→ **To do**
Only what runs from the line with "Continuous multiplicative decompositions?" to the final line of the records below should be given again, word for word.

—————

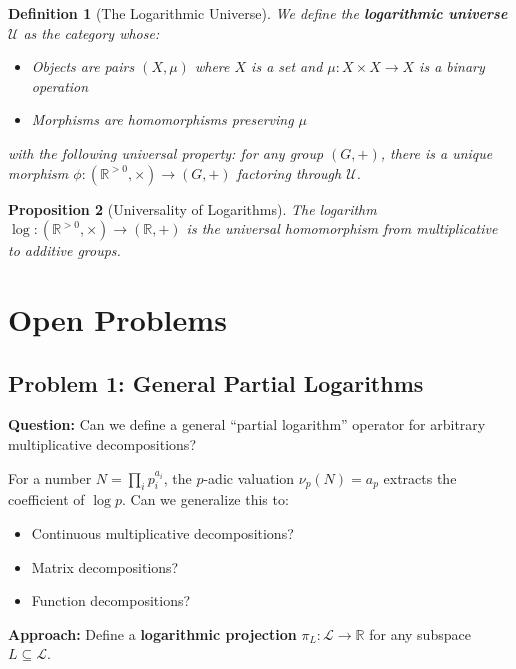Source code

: \documentclass[11pt]{article}
\newtheorem{definition}{Definition}[section]
\newtheorem{proposition}[definition]{Proposition}
\begin{document}
\begin{definition}[The Logarithmic Universe]
We define the \textbf{logarithmic universe} $\mathcal{U}$ as the category whose:
\begin{itemize}
\item Objects are pairs $(X, \mu)$ where $X$ is a set and $\mu: X \times X \to X$ is a binary operation
\item Morphisms are homomorphisms preserving $\mu$
\end{itemize}
with the following universal property: for any group $(G, +)$, there is a unique morphism $\phi: (\mathbb{R}^{>0}, \times) \to (G, +)$ factoring through $\mathcal{U}$.
\end{definition}

\begin{proposition}[Universality of Logarithms]
The logarithm $\log: (\mathbb{R}^{>0}, \times) \to (\mathbb{R}, +)$ is the universal homomorphism from multiplicative to additive groups.
\end{proposition}

\section{Open Problems}
\label{sec:open}

\subsection{Problem 1: General Partial Logarithms}
\label{prob:partial}

\textbf{Question:} Can we define a general ``partial logarithm'' operator for arbitrary multiplicative decompositions?

For a number $N = \prod_i p_i^{a_i}$, the $p$-adic valuation $\nu_p(N) = a_p$ extracts the coefficient of $\log p$. Can we generalize this to:
\begin{itemize}
\item Continuous multiplicative decompositions?
\item Matrix decompositions?
\item Function decompositions?
\end{itemize}

\textbf{Approach:} Define a \textbf{logarithmic projection} $\pi_L: \mathcal{L} \to \mathbb{R}$ for any subspace $L \subseteq \mathcal{L}$.
\end{document}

—————

→ **Output**
\item Continuous multiplicative decompositions?
\item Matrix decompositions?
\item Function decompositions?
\end{itemize}

\textbf{Approach:} Define a \textbf{logarithmic projection} $\pi_L: \mathcal{L} \to \mathbb{R}$ for any subspace $L \subseteq \mathcal{L}$.
\end{document}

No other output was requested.